Word for word, and without a single picture, repeat the entries.

## Data under study
--*--

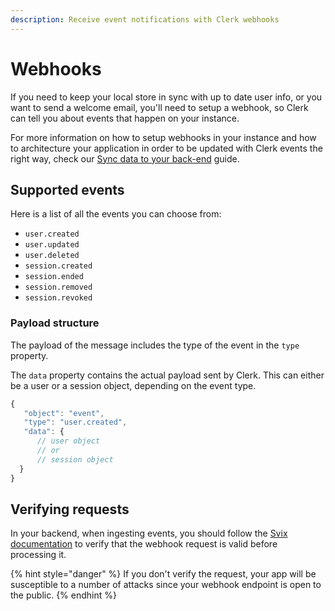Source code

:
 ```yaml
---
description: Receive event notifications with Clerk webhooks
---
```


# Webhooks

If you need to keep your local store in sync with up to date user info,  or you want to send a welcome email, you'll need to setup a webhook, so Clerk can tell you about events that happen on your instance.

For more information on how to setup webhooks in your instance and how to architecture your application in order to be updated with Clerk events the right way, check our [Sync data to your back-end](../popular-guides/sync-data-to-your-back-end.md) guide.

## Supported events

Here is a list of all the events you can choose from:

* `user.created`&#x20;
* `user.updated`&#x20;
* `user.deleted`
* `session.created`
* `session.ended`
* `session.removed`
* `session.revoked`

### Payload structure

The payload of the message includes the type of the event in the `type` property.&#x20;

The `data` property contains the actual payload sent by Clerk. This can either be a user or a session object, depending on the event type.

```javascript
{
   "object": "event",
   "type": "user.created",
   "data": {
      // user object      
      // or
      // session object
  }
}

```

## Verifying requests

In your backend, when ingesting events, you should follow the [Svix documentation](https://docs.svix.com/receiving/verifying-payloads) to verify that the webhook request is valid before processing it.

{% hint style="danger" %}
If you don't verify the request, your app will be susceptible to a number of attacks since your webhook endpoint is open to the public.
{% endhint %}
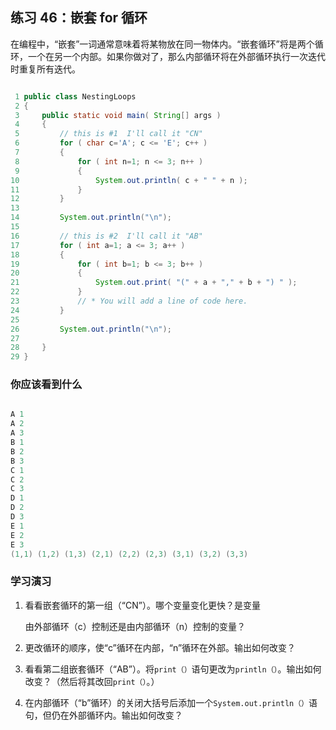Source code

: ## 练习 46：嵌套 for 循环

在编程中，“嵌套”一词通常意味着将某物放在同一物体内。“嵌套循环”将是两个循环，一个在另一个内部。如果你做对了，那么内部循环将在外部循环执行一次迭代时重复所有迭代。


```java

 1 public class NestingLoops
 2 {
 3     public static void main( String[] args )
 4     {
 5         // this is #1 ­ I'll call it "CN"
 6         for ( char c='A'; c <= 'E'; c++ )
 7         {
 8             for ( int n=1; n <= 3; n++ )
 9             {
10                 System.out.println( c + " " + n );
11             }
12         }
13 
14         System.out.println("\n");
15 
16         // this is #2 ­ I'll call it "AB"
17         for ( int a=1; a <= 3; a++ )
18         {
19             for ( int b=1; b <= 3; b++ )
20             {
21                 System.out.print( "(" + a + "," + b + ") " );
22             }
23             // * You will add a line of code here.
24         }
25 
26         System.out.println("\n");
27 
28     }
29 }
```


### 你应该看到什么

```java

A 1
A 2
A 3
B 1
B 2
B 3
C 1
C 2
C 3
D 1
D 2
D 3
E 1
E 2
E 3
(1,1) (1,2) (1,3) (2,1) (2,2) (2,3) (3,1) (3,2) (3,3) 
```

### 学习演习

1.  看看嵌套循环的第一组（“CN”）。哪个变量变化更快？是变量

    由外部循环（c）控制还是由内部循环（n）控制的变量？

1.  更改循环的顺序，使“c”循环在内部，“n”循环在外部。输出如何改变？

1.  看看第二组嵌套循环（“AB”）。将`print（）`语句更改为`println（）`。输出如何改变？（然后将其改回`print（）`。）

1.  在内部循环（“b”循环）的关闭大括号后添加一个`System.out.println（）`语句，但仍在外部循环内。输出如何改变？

--*--

## Output
Source code

:
 ```yaml
---
description: Receive event notifications with Clerk webhooks
---
```


# Webhooks

If you need to keep your local store in sync with up to date user info,  or you want to send a welcome email, you'll need to setup a webhook, so Clerk can tell you about events that happen on your instance.

For more information on how to setup webhooks in your instance and how to architecture your application in order to be updated with Clerk events the right way, check our [Sync data to your back-end](../popular-guides/sync-data-to-your-back-end.md) guide.

## Supported events

Here is a list of all the events you can choose from:

* `user.created`&#x20;
* `user.updated`&#x20;
* `user.deleted`
* `session.created`
* `session.ended`
* `session.removed`
* `session.revoked`

### Payload structure

The payload of the message includes the type of the event in the `type` property.&#x20;

The `data` property contains the actual payload sent by Clerk. This can either be a user or a session object, depending on the event type.

```javascript
{
   "object": "event",
   "type": "user.created",
   "data": {
      // user object      
      // or
      // session object
  }
}

```

## Verifying requests

In your backend, when ingesting events, you should follow the [Svix documentation](https://docs.svix.com/receiving/verifying-payloads) to verify that the webhook request is valid before processing it.

{% hint style="danger" %}
If you don't verify the request, your app will be susceptible to a number of attacks since your webhook endpoint is open to the public.
{% endhint %}
Source code

: ## 练习 46：嵌套 for 循环

在编程中，“嵌套”一词通常意味着将某物放在同一物体内。“嵌套循环”将是两个循环，一个在另一个内部。如果你做对了，那么内部循环将在外部循环执行一次迭代时重复所有迭代。


```java

 1 public class NestingLoops
 2 {
 3     public static void main( String[] args )
 4     {
 5         // this is #1 ­ I'll call it "CN"
 6         for ( char c='A'; c <= 'E'; c++ )
 7         {
 8             for ( int n=1; n <= 3; n++ )
 9             {
10                 System.out.println( c + " " + n );
11             }
12         }
13 
14         System.out.println("\n");
15 
16         // this is #2 ­ I'll call it "AB"
17         for ( int a=1; a <= 3; a++ )
18         {
19             for ( int b=1; b <= 3; b++ )
20             {
21                 System.out.print( "(" + a + "," + b + ") " );
22             }
23             // * You will add a line of code here.
24         }
25 
26         System.out.println("\n");
27 
28     }
29 }
```


### 你应该看到什么

```java

A 1
A 2
A 3
B 1
B 2
B 3
C 1
C 2
C 3
D 1
D 2
D 3
E 1
E 2
E 3
(1,1) (1,2) (1,3) (2,1) (2,2) (2,3) (3,1) (3,2) (3,3) 
```

### 学习演习

1.  看看嵌套循环的第一组（“CN”）。哪个变量变化更快？是变量

    由外部循环（c）控制还是由内部循环（n）控制的变量？

1.  更改循环的顺序，使“c”循环在内部，“n”循环在外部。输出如何改变？

1.  看看第二组嵌套循环（“AB”）。将`print（）`语句更改为`println（）`。输出如何改变？（然后将其改回`print（）`。）

1.  在内部循环（“b”循环）的关闭大括号后添加一个`System.out.println（）`语句，但仍在外部循环内。输出如何改变？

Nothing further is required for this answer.